As you know, last month Canada’s federal government released its 2017 Budget, as detailed in my Budget Highlights article.
The federal government touted the Budget as being particularly family-oriented, and as promoting gender equality and women’s participation in the workplace.
Among the dozens of announced measures in the Budget were a few items affecting Employment Insurance (EI) benefits.
These items will peak interest from employers which stand to be impacted by the following changes expected to be in place by 2018:
- Expectant mothers can begin to take EI maternity benefits for up to 12 weeks before their due dates, instead of the current 8 weeks.
- Parents will be able to claim EI benefits for up to 18 months as opposed to the current 12 months; but, the total amount of benefits received will be the same (with 12 months’ benefits equal to 55% of EI insurable earnings being extendable to 18 months’ benefits at 33% of EI insurable earnings).

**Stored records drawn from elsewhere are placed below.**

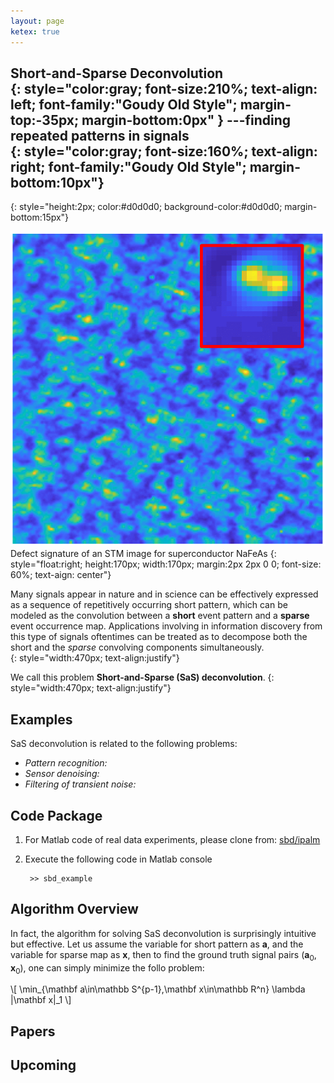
 ```yaml
---
layout: page
ketex: true
---
```



**Short-and-Sparse Deconvolution**  
{: style="color:gray; font-size:210%; text-align: left; font-family:"Goudy Old Style"; margin-top:-35px; margin-bottom:0px" }
---finding repeated patterns in signals  
{: style="color:gray; font-size:160%; text-align: right; font-family:"Goudy Old Style"; margin-bottom:10px"}
------------------------------------------------------------
{: style="height:2px; color:#d0d0d0; background-color:#d0d0d0; margin-bottom:15px"}


![fig1](/assets/fig_realdata_rec.png)
Defect signature of an STM image for superconductor NaFeAs
{: style="float:right; height:170px; width:170px; margin:2px 2px 0 0; font-size: 60%; text-aign: center"}

Many signals appear in nature and in science can be effectively expressed as a sequence of repetitively occurring short pattern, which can be modeled as the convolution between a **short** event pattern and a **sparse** event occurrence map. Applications involving in information discovery from this type of signals oftentimes can be treated as to decompose both the short and the *sparse* convolving components simultaneously.  
{: style="width:470px; text-align:justify"}

We call this problem **Short-and-Sparse (SaS) deconvolution**.
{: style="width:470px; text-align:justify"}


## Examples ##
SaS deconvolution is related to the following problems:
* *Pattern recognition:*
* *Sensor denoising:*
* *Filtering of transient noise:* 


## Code Package ##
1. For Matlab code of real data experiments, please clone from: [sbd/ipalm](https://github.com/sbdsphere/sbd-ipalm)
2. Execute the following code in Matlab console  

		>> sbd_example


## Algorithm Overview ##
In fact, the algorithm for solving SaS deconvolution is surprisingly intuitive but effective. Let us assume the variable for short pattern as $\mathbf a$, and the variable for sparse map as $\mathbf x$, then to find the ground truth signal pairs $(\mathbf a_0, \mathbf x_0)$, one can simply minimize the follo problem:

\\[ \min_{\mathbf a\in\mathbb S^{p-1},\mathbf x\in\mathbb R^n} \lambda \|\mathbf x\|_1 \\]


## Papers ##

## Upcoming ##

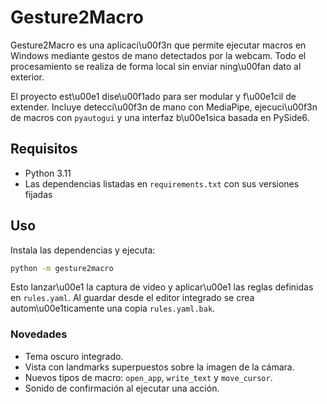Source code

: # Gesture2Macro

Gesture2Macro es una aplicaci\u00f3n que permite ejecutar macros en Windows mediante gestos de mano detectados por la webcam. Todo el procesamiento se realiza de forma local sin enviar ning\u00fan dato al exterior.

El proyecto est\u00e1 dise\u00f1ado para ser modular y f\u00e1cil de extender. Incluye detecci\u00f3n de mano con MediaPipe, ejecuci\u00f3n de macros con `pyautogui` y una interfaz b\u00e1sica basada en PySide6.

## Requisitos
- Python 3.11
- Las dependencias listadas en `requirements.txt` con sus versiones fijadas

## Uso
Instala las dependencias y ejecuta:
```bash
python -m gesture2macro
```
Esto lanzar\u00e1 la captura de video y aplicar\u00e1 las reglas definidas en `rules.yaml`.
Al guardar desde el editor integrado se crea autom\u00e1ticamente una copia `rules.yaml.bak`.

### Novedades

- Tema oscuro integrado.
- Vista con landmarks superpuestos sobre la imagen de la cámara.
- Nuevos tipos de macro: `open_app`, `write_text` y `move_cursor`.
- Sonido de confirmación al ejecutar una acción.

- A new EI Caregiving Benefit will be created to give eligible caregivers up to 15 weeks of EI benefits while they are temporarily away from work to support or care for critically ill or injured adult family members. This benefit would be in addition to the existing Compassionate Care Benefit, which applies only where an individual is providing care for a gravely ill family member susceptible to loss of life within 26 weeks.

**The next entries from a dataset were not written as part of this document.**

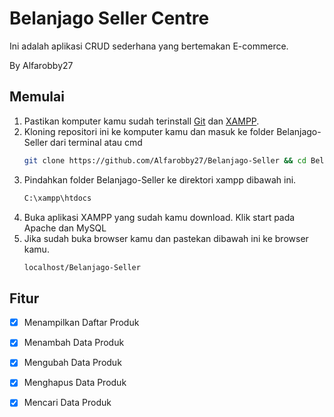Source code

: # **Belanjago Seller Centre**
Ini adalah aplikasi CRUD sederhana yang bertemakan E-commerce.

By Alfarobby27

## Memulai
1. Pastikan komputer kamu sudah terinstall [Git](https://git-scm.com/) dan [XAMPP](https://www.apachefriends.org/download.html/).
2. Kloning repositori ini ke komputer kamu dan masuk ke folder Belanjago-Seller dari terminal atau cmd
	```bash
	git clone https://github.com/Alfarobby27/Belanjago-Seller && cd Belanjago-Seller
	```
3. Pindahkan folder Belanjago-Seller ke direktori xampp dibawah ini.
	```bash
	C:\xampp\htdocs
	```
4. Buka aplikasi XAMPP yang sudah kamu download. Klik start pada Apache dan MySQL
5. Jika sudah buka browser kamu dan pastekan dibawah ini ke browser kamu.
	```bash
	localhost/Belanjago-Seller
	```
## Fitur
- [x] Menampilkan Daftar Produk
- [x] Menambah Data Produk
- [x] Mengubah Data Produk
- [x] Menghapus Data Produk
- [x] Mencari Data Produk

As a result of these measures, EI premiums are expected to increase for both employees and employers.
Although these measures have been announced, there are a number of details that still need to be ironed out. For federally regulated employers, the Canada Labour Code still needs to be amended to provide for the new leave rules, which the 2017 Budget proposes to do.

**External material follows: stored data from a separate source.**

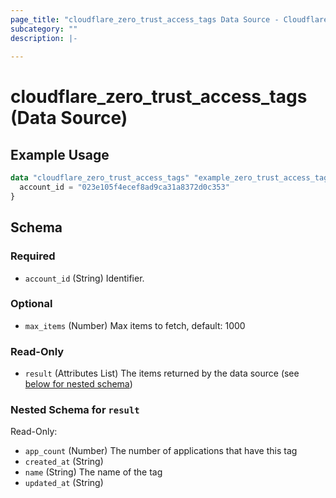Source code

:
 ```yaml
---
page_title: "cloudflare_zero_trust_access_tags Data Source - Cloudflare"
subcategory: ""
description: |-
  
---
```


# cloudflare_zero_trust_access_tags (Data Source)



## Example Usage

```terraform
data "cloudflare_zero_trust_access_tags" "example_zero_trust_access_tags" {
  account_id = "023e105f4ecef8ad9ca31a8372d0c353"
}
```

<!-- schema generated by tfplugindocs -->
## Schema

### Required

- `account_id` (String) Identifier.

### Optional

- `max_items` (Number) Max items to fetch, default: 1000

### Read-Only

- `result` (Attributes List) The items returned by the data source (see [below for nested schema](#nestedatt--result))

<a id="nestedatt--result"></a>
### Nested Schema for `result`

Read-Only:

- `app_count` (Number) The number of applications that have this tag
- `created_at` (String)
- `name` (String) The name of the tag
- `updated_at` (String)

For provincially regulated employers (the sizeable majority of employers), it will be up to each province to amend their respective employment standards laws to offer enhanced job-protected leaves of absence that match the extension of benefits proposed in the 2017 Budget.
Most provinces permit a total of 12 months of maternity and parental leave and do not have a general “caregiving” leave, although most provinces have some form of sick leave, family medical leave, or emergency leave. Provincial human rights laws may also require employers to accommodate employees who have family caregiving responsibilities, or face the risk of a “family status” discrimination.